Cada vez es más frecuente escuchar noticias acerca de hechos de violencia sin precedentes en países que de forma rápida han experimentado un franco deterioro debido al narcotráfico, como lo es el caso de Ecuador.
En los últimos meses Ecuador ha ocupado los titulares internacionales por dos eventos que pusieron el foco en el acelerado crecimiento del narco y una aguda crisis de seguridad. En primer lugar, el asesinato del candidato a la presidencia Francisco Villavicencio, lo que generó que los demás candidatos asistieran con chalecos antibalas a votar y, en segundo lugar, el reciente estallido de violencia generada luego de la fuga de “Fito”, líder narco del grupo criminal de “Los Choneros” luego del cual se generó la toma de un canal de televisión, de una universidad y la quema de varios vehículos. El presidente Noboa declaró el estado de “conflicto armado interno”, señaló a 22 organizaciones criminales como terroristas y pidió el apoyo de las FFAA para el combate de estos grupos. Ecuador, un país que gozaba de relativa calma, es actualmente el país más violento de América Latina, con 45 homicidios por cada 100, 000 habitantes, según datos del Observatorio Ecuatoriano del Crimen Organizado.

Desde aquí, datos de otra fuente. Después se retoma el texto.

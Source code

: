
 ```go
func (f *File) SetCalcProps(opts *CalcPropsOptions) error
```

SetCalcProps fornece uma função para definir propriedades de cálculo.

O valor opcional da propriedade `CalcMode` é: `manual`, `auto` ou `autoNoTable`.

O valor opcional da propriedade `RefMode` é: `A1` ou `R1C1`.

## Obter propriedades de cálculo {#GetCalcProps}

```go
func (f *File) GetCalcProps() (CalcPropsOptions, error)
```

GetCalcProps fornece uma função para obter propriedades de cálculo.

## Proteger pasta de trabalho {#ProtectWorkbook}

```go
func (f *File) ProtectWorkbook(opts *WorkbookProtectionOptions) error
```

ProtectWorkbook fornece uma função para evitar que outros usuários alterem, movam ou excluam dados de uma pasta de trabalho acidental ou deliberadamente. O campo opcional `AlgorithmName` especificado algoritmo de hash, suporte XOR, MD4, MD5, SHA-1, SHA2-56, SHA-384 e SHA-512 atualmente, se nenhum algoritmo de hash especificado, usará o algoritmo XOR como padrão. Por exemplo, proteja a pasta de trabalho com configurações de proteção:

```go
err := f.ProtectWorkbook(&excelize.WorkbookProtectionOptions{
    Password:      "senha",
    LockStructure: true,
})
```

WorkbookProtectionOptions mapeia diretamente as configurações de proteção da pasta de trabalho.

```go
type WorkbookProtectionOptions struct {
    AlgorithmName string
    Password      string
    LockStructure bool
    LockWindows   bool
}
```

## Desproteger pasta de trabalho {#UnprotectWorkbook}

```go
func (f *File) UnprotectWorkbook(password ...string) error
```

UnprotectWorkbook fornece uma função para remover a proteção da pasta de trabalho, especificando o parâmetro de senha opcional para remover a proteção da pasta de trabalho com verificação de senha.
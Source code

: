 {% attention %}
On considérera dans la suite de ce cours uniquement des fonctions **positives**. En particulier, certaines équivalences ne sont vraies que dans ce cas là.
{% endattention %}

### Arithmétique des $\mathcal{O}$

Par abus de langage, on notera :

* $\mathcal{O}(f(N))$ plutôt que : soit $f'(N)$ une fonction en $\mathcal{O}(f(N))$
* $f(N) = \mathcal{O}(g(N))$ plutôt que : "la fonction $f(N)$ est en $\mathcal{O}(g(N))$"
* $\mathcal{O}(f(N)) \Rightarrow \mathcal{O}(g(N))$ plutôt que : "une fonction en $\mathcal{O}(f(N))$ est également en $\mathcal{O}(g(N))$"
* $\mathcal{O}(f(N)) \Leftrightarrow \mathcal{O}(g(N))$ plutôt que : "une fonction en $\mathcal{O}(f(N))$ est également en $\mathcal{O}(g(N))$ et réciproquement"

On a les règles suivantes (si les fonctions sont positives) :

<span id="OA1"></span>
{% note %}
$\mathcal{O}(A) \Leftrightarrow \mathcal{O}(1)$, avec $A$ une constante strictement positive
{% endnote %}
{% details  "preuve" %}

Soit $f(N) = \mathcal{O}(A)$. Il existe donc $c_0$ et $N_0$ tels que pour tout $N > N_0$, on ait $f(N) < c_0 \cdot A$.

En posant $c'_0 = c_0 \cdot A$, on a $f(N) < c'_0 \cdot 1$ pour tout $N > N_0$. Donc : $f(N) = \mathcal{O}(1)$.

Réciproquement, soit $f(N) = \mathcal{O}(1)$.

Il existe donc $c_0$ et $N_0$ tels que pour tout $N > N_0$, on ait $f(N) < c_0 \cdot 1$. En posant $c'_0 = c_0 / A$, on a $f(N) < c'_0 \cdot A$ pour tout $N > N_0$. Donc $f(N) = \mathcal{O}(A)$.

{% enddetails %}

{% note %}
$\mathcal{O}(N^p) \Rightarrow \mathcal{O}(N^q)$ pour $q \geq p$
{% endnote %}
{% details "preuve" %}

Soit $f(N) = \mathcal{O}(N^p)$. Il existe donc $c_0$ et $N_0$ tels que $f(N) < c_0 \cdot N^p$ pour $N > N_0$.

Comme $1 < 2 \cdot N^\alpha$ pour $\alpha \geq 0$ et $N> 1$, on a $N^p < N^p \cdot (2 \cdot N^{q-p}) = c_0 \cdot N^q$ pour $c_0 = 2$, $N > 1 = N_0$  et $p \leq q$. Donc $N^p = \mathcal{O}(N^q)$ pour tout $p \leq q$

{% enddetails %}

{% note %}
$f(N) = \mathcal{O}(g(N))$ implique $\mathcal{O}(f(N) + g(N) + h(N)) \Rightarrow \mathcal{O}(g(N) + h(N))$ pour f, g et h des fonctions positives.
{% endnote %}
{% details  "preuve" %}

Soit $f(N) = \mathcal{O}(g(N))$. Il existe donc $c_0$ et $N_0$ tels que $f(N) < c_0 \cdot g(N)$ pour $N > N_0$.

La pregunta que surge es ¿cómo se llegó hasta esos niveles? y si esto se puede replicar sobre todo en países que empiezan a experimentar delitos que nunca antes habían sufrido y que se relacionan al narcotráfico como el sicariato, secuestro, ajustes de cuentas, etc. Así las cosas, hoy en día parece difícil que algún país en el continente escape a este lucrativo negocio. Es cierto que Ecuador es vecino de dos grandes productores de coca, como lo son Perú y Colombia, pero en cada país hay una razón, México es vecino de EUA, el principal consumidor, Argentina y Chile tienen accesos débilmente controlados a rutas de Asia y Europa, Centroamérica es la ruta de paso a México y EUA, y así podemos ir país por país en la región.
La realidad es que vivimos en un narcocontinente donde la pobreza, la ambición económica de los gobernantes y la visión cortoplacista de los gobiernos en materia de seguridad han permitido que lo único organizado sea el crimen y que la opción más “fácil” de acceder a una mejor posición económica sea la delincuencia.
El narcotráfico ha entendido mejor que cualquier empresa la dinámica del mercado y mucho mejor que los estados la importancia de la coordinación internacional para la expansión del negocio, de tal manera que los estados no pueden combatir a esto grupos de forma individual pero tampoco saben, o quieren, hacerlo desde la cooperación continental para no renunciar a utilidades que se reparten entre políticos, empresarios, policías y militares.
Tenemos gobiernos cómplices y también con miedo a perder el negocio, a perder la vida y a perder popularidad y con ello elecciones. Por otro lado, grupos criminales fortalecidos, envalentonados por la protección que sus altos ingresos pueden comprar, con influencia en las decisiones políticas y con anuencia y complicidad de una parte de la población. Así también, tenemos sociedades que temen a la violencia y que están dispuestas a migrar o a disminuir los estándares democráticos y sacrificar los derechos humanos a cambio de seguridad, cayendo en trampas de difícil retorno (como lo es el caso de El Salvador), y también sociedades que lentamente se acostumbran a sobrevivir en la apología de la violencia.
Se antoja difícil una salida al problema de la seguridad en el corto o mediano plazo, más aún cuando las discusiones regionales sobre el tema se politizan, se ideologizan y las estrategias de seguridad son cosméticas y reactivas, lo cual ha sigue generando los espacios físicos y temporales que son aprovechados por los grupos delincuenciales que han eliminado fronteras y que en nuestros ojos se pelean la plaza continental que les otorgue el título del “cártel de narcoamérica”.